WESTWOOD—In this look at our political past we turn to October 1940 for a photograph snapped in Westwood. The borough did not have a local election that year, and so the people poured their enthusiasm into the candidates on a national level.
Wendell Willkie was a longtime Democratic activist who had switched affiliations in 1939 to become a Republican. He faced off against incumbent President Franklin D. Roosevelt in 1940. (This, after Roosevelt, a Democrat, had decided to run for an unprecedented third term.)
Willkie-for-President clubs sprang up all over the country, and Westwood had its own local chapter. Our featured photograph shows a Willkie campaign rally held Oct. 12, 1940 on Washington Avenue. The building in the background is now The Tavern @ Iron Horse, formerly the Iron Horse, and back then the Park Tavern.
The Westwood club organized a torchlight automobile parade that was held on the night of Nov. 1, 1940. A procession of cars traveled through Montvale, Park Ridge, Woodcliff Lake, Hillsdale, Emerson, and Westwood drumming up support for Wendell Willkie. It ended with a rally outside the Westwood train station.

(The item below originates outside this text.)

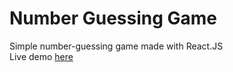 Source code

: # Number Guessing Game
Simple number-guessing game made with React.JS <br>
Live demo [here](https://carmentandadjaja.github.io/#projects)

In the end, Willkie lost by a wide electoral margin to President Roosevelt. At a time when America had just emerged from the Great Depression, and with the looming threat of another world war, voters favored the stability of the sitting president.
Roosevelt served four terms—from 1933 until his death, in 1945—making him the longest-serving U.S. president in history. While limiting presidents to two terms had always been tradition, in keeping with the precedent set by George Washington, it was not enshrined in the U.S. Constitution until the 22nd Amendment, in 1951.
Willkie holds a more somber distinction. A heavy smoker and drinker who ate a poor diet and eschewed exercise, he died in October 1944 at just 52 years old. Had he won the election he would have still been in office at the time.
Strangely, his running mate, Charles McNary, had died eight months earlier. This is the only instance in U.S. history where both members of a major party presidential ticket died during the term they had sought.